> **TASK INSTRUCTIONS**
State how many lines in the listing include the word "eliminazione", and give no other text.

> **EXERCISE INPUT**
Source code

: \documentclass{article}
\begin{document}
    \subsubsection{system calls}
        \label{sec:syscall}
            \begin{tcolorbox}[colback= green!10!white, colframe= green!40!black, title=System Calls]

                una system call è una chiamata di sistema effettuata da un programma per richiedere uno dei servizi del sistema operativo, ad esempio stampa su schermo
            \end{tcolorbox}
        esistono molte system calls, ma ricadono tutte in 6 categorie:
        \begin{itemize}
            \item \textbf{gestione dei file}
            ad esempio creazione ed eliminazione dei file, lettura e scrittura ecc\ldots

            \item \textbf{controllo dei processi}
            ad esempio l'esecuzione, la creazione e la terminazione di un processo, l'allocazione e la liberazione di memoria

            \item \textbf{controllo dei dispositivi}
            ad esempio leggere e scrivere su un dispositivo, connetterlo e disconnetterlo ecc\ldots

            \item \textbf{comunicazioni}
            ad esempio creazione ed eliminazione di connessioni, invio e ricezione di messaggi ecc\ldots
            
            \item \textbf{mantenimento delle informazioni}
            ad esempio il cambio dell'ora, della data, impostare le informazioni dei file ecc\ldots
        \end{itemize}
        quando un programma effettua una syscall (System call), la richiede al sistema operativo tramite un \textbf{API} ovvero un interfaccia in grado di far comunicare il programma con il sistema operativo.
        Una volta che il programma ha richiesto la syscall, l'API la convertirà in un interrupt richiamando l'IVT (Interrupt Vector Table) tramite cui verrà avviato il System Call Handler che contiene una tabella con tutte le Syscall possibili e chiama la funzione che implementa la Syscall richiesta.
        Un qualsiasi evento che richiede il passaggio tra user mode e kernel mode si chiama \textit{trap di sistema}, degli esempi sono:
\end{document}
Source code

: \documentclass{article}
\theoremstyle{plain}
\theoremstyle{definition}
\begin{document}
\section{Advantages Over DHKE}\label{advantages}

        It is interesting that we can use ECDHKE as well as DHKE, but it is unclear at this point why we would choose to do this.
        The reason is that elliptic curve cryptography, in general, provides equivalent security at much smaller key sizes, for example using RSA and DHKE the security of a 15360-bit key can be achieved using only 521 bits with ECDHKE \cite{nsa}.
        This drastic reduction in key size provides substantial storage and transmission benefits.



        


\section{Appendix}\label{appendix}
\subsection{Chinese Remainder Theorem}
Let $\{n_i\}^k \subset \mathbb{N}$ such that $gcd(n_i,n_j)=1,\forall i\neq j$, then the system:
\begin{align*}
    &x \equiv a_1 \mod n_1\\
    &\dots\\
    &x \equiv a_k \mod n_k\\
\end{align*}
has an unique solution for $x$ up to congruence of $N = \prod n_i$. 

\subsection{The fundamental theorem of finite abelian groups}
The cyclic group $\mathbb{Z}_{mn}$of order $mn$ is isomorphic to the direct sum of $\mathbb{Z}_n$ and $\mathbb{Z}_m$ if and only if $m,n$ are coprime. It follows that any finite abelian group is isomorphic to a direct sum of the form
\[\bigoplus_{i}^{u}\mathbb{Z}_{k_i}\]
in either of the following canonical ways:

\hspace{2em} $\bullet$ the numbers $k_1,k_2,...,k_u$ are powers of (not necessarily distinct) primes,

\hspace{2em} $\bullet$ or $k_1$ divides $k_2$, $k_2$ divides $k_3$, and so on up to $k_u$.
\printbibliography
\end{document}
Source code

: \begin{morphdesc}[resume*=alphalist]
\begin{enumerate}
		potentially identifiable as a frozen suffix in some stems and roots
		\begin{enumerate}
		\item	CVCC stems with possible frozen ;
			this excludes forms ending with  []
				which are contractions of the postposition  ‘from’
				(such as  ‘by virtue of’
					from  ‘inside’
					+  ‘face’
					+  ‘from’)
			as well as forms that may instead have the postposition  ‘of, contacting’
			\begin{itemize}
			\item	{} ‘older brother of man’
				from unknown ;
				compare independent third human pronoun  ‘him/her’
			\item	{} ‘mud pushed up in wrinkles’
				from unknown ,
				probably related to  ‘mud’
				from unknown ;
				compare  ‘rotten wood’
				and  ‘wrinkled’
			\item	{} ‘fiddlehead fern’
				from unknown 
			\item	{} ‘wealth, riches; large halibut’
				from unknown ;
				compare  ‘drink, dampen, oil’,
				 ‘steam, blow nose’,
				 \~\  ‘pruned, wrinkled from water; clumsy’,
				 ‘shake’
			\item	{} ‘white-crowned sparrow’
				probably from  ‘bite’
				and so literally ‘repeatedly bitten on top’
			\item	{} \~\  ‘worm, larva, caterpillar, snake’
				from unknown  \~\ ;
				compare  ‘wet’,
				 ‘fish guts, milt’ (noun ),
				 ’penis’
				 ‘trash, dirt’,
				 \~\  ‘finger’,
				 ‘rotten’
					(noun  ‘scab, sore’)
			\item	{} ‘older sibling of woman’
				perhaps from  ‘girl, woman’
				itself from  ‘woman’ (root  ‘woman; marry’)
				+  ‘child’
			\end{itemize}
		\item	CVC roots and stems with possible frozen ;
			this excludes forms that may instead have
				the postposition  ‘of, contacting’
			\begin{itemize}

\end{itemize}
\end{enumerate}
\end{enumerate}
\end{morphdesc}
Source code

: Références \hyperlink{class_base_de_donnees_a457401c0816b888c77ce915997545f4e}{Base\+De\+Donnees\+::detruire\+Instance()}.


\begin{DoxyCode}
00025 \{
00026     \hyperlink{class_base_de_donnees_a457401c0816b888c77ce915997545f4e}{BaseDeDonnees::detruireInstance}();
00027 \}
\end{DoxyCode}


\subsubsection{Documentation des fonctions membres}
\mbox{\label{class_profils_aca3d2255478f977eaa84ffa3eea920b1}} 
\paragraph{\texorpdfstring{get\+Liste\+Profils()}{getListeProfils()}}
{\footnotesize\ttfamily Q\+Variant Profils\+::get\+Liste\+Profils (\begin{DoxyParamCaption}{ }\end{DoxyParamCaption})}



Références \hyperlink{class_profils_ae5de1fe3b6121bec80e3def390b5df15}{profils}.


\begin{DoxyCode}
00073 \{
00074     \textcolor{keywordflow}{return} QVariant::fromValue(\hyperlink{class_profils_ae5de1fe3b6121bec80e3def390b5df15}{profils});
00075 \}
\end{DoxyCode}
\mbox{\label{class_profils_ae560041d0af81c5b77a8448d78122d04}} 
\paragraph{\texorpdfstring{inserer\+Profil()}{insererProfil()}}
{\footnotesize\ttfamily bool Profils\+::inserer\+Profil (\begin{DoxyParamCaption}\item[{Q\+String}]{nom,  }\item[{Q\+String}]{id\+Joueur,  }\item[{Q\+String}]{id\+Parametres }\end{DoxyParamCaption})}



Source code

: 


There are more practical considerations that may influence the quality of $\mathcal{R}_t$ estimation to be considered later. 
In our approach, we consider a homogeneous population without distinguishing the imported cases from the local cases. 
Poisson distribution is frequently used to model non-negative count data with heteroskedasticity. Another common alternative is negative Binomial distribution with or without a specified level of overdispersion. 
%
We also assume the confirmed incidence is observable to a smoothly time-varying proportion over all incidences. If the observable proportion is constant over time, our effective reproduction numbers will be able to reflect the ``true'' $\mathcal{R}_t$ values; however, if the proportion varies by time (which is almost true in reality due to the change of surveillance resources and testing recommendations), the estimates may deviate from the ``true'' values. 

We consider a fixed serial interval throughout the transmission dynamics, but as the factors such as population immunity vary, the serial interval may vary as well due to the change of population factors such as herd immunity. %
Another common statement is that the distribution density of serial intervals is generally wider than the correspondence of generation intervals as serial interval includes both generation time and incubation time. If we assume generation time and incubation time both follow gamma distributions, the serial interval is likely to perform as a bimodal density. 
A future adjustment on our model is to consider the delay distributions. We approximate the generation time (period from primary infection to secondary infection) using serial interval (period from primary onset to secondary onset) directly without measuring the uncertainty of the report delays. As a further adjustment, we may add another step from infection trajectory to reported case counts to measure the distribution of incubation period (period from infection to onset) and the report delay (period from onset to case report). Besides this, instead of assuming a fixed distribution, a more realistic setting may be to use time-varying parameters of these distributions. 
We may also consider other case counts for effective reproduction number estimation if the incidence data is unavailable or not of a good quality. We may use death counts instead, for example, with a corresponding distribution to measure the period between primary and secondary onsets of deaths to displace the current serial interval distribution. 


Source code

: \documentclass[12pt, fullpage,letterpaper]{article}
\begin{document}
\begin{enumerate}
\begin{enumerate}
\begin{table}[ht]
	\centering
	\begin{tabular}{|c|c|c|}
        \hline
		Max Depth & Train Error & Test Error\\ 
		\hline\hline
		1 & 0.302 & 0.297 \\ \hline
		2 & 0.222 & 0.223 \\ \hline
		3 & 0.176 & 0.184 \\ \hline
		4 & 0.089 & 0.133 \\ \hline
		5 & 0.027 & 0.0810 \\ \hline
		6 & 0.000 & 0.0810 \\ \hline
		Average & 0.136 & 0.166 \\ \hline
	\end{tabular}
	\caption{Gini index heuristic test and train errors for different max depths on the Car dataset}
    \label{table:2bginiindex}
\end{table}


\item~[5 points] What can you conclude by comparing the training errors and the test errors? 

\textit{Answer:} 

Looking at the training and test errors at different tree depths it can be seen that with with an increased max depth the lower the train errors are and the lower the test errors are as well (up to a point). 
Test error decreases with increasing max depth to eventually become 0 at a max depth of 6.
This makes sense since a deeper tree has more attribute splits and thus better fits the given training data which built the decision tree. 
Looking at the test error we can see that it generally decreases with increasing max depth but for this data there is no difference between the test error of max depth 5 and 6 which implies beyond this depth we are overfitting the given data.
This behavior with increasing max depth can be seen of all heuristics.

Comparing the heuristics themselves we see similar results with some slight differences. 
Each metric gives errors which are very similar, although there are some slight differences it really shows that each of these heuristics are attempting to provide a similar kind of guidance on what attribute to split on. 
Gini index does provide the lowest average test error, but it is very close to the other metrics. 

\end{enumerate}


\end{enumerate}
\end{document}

> **TASK ANSWER**
2